Bob Kiebler: Hi! I am Bob Kiebler Chef at Morton's The Steakhouse. Today we have been working on some great tuna dishes. I would like to show you how we make our tuna burgers. Take your nice fresh Sushi grade tuna, slightly frozen easy to chop. We are going to slice this into quarter inch slices. Once I have little quarter inch stripes of tuna, we are going to go crosswise again and make them into a quarter inch dice. Okay so now we have our tuna diced up in quarter inch. We are going to place that into our mixing bowl. That was a six ounce piece of tuna, we are going to finally dice about a teaspoon of fresh ginger, we are going to use about a about a teaspoon fresh chopped chives, salt, about a half of teaspoon pepper maybe eight of a teaspoon, teaspoon of soy sauce, teaspoon of sesame oil and I have this spice I would like to try. It's a roasted garlic in red bell pepper spice. So I am going to put about a teaspoon of that in there.
We are going to mix that up. Now since we are making burgers we want to have little paddy and we want them to hold together. So we are going to take our cylindrical ring mold, piece of butcher paper, we are going to make about this is a six ounce of piece of tuna, we are going to make two three ounce burgers. Place it in the mold, tap it down with the back of your spoon or if you do by a bottle, make sure it is clean unmold them. Tuna burger is actually we are going to put them in the freezer and let them set up and gets still, after about half and hour in the freezer or so when they start we start to firm we are going to saut and we are going to plate them up. I have a saut pan I have got nice and hot, I going to put about a ounce of olive oil on the pan, I am going to saut these tuna burgers for about 30 seconds on each side.

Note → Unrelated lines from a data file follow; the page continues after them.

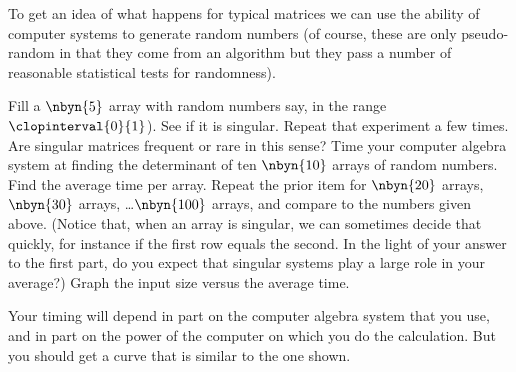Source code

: \begin{exercises}
  \item 
    To get an idea of what happens for typical matrices
    we can use the ability of computer systems to generate random numbers
    (of course, these are only pseudo-random in that they come from
    an algorithm but they 
    pass a number of reasonable statistical tests for randomness).
    \begin{exparts}
      \partsitem Fill a $\nbyn{5}$ array with random numbers say, in the
        range $\clopinterval{0}{1}$).
        See if it is singular.
        Repeat that experiment a few times.
        Are singular matrices frequent or rare in this sense?
      \partsitem Time your computer algebra system at finding the
        determinant of ten $\nbyn{10}$ arrays of random numbers.
        Find the average time per array.
        Repeat the prior item for $\nbyn{20}$ arrays,
        $\nbyn{30}$ arrays, \ldots $\nbyn{100}$ arrays, 
        and compare to the numbers given above.
        (Notice that, when an array is singular, we can sometimes decide that
        quickly,
        for instance if the first row equals the second.
        In the light of your answer to the first part, do you expect that 
        singular systems play a large role in your average?)
      \partsitem Graph the input size versus the average time.
    \end{exparts}
    \begin{answer}
      Your timing will depend in part on the computer algebra system
      that you use, and in part on the power of the computer on which
      you do the calculation.
      But you should get a curve that is similar to the one shown.


\end{answer}
\end{exercises}
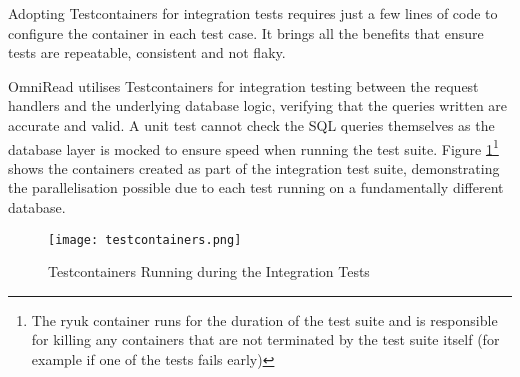 Adopting Testcontainers for integration tests requires just a few lines of code to configure the container in each test case.
It brings all the benefits that ensure tests are repeatable, consistent and not flaky.

OmniRead utilises Testcontainers for integration testing between the request handlers and the underlying database logic, verifying that the queries written are accurate and valid.
A unit test cannot check the SQL queries themselves as the database layer is mocked to ensure speed when running the test suite.
Figure \ref{fig:testcontainers}\footnote{The ryuk container runs for the duration of the test suite and is responsible for killing any containers that are not terminated by the test suite itself (for example if one of the tests fails early)} shows the containers created as part of the integration test suite, demonstrating the parallelisation possible due to each test running on a fundamentally different database.

\begin{figure}[htbp]
\texttt{[image: testcontainers.png]}
\centering
\caption{Testcontainers Running during the Integration Tests}
\label{fig:testcontainers}
\end{figure}
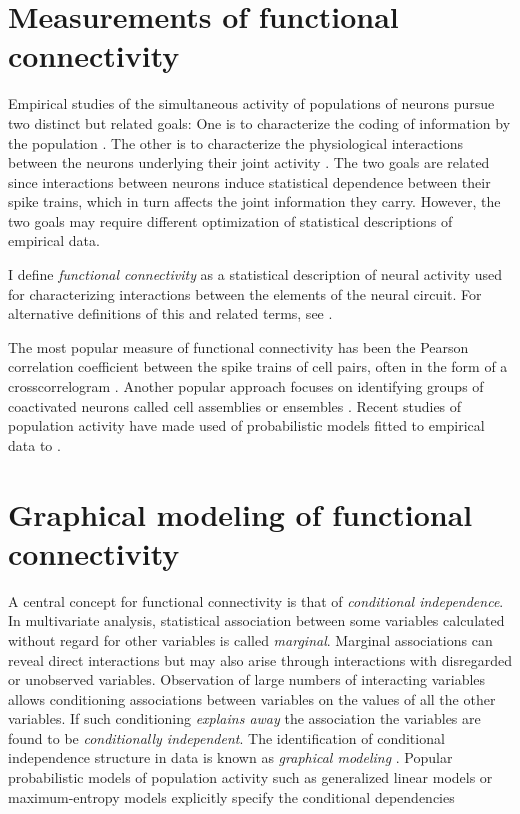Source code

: \section{Measurements of functional connectivity}
Empirical studies of the simultaneous activity of populations of neurons pursue two distinct but related goals: 
One is to characterize the coding of information by the population  \citep{Zohary:1994,Averbeck:2006,Ecker:2011}. 
The other is to characterize the physiological interactions between the neurons underlying their joint activity \citep{Feldt:2011}.
The two goals are related since interactions between neurons induce statistical dependence between their spike trains, which in turn affects the joint information they carry. 
However, the two goals may require different optimization of statistical descriptions of empirical data. 

I define \emph{functional connectivity} as a statistical description of neural activity used for characterizing interactions between the elements of the neural circuit. 
For alternative definitions of this and related terms, see \cite{Feldt:2011,Friston:2011}.

The most popular measure of functional connectivity has been the Pearson correlation coefficient between the spike trains of cell pairs, often in the form of a crosscorrelogram \citep{Gerstein:1969, Denman:2013, Sadovsky:2014}. 
Another popular approach focuses on identifying groups of coactivated neurons called cell assemblies or ensembles \citep{Gerstein:1989,Kenet:2003,Harris:2005,Ch:2010,Miller:2014}.  
Recent studies of population activity have made used of probabilistic models fitted to empirical data to \citep{Stevenson:2008,Hertz:2011,Ganmor:2011}.

\section{Graphical modeling of functional connectivity}
A central concept for functional connectivity is that of \emph{conditional independence}. 
In multivariate analysis, statistical association between some variables calculated without regard for other variables is called \emph{marginal}.
Marginal associations can reveal direct interactions but may also arise through interactions with disregarded or unobserved variables. 
Observation of large numbers of interacting variables allows conditioning associations between variables on the values of all the other variables.  
If such conditioning \emph{explains away} the association the variables are found to be  \emph{conditionally independent}.
The identification of conditional independence structure in data is known as \emph{graphical modeling} \citep{Whitaker:1990, Koller:2009}.
Popular probabilistic models of population activity such as generalized linear models \citep{Pillow:2008} or maximum-entropy models \citep{Hertz:2011} explicitly specify the conditional dependencies  

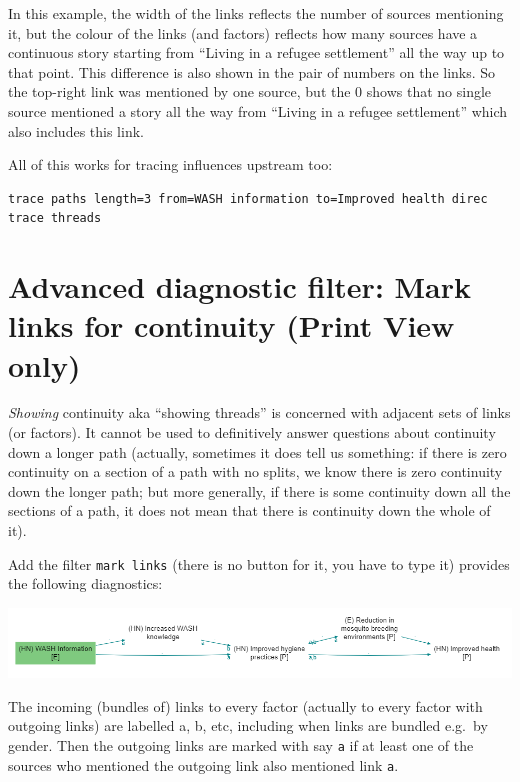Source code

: \documentclass[
]{book}
\begin{document}
In this example, the width of the links reflects the number of sources mentioning it, but the colour of the links (and factors) reflects how many sources have a continuous story starting from ``Living in a refugee settlement'' all the way up to that point. This difference is also shown in the pair of numbers on the links. So the top-right link was mentioned by one source, but the 0 shows that no single source mentioned a story all the way from ``Living in a refugee settlement'' which also includes this link.

All of this works for tracing influences upstream too:

\begin{verbatim}
trace paths length=3 from=WASH information to=Improved health direc
trace threads
\end{verbatim}

\hypertarget{advanced-diagnostic-filter-mark-links-for-continuity-print-view-only}{%
\section{Advanced diagnostic filter: Mark links for continuity (Print View only)}\label{advanced-diagnostic-filter-mark-links-for-continuity-print-view-only}}

\emph{Showing} continuity aka ``showing threads'' is concerned with adjacent sets of links (or factors). It cannot be used to definitively answer questions about continuity down a longer path (actually, sometimes it does tell us something: if there is zero continuity on a section of a path with no splits, we know there is zero continuity down the longer path; but more generally, if there is some continuity down all the sections of a path, it does not mean that there is continuity down the whole of it).

Add the filter \texttt{mark\ links} (there is no button for it, you have to type it) provides the following diagnostics:

\includegraphics{_assets/image-20211215081328481.png}

The incoming (bundles of) links to every factor (actually to every factor with outgoing links) are labelled a, b, etc, including when links are bundled e.g.~by gender. Then the outgoing links are marked with say \texttt{a} if at least one of the sources who mentioned the outgoing link also mentioned link \texttt{a}.
\end{document}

Okay after about 30 seconds they are ready to flip we do not want them overcooked and they cook really fast. I am going to take the spatulas to get underneath, quick flip from my wrist, turn it over. I flip this away from me so I do not splatter any oil on myself. We give another 30 seconds on that side and then they will be ready to plate up, I am going to place the paddies on the buns, we will garnish out with the-- further garnish it, little cucumber, little tomato and instead of Ketch-up and mustard on our tuna burgers we are going to use some of the creamy Thai sauce that we made and there you have it, the Sesame Tuna burgers. I want to thank you all very much for joining us today and I hope you have learned something about Tuna.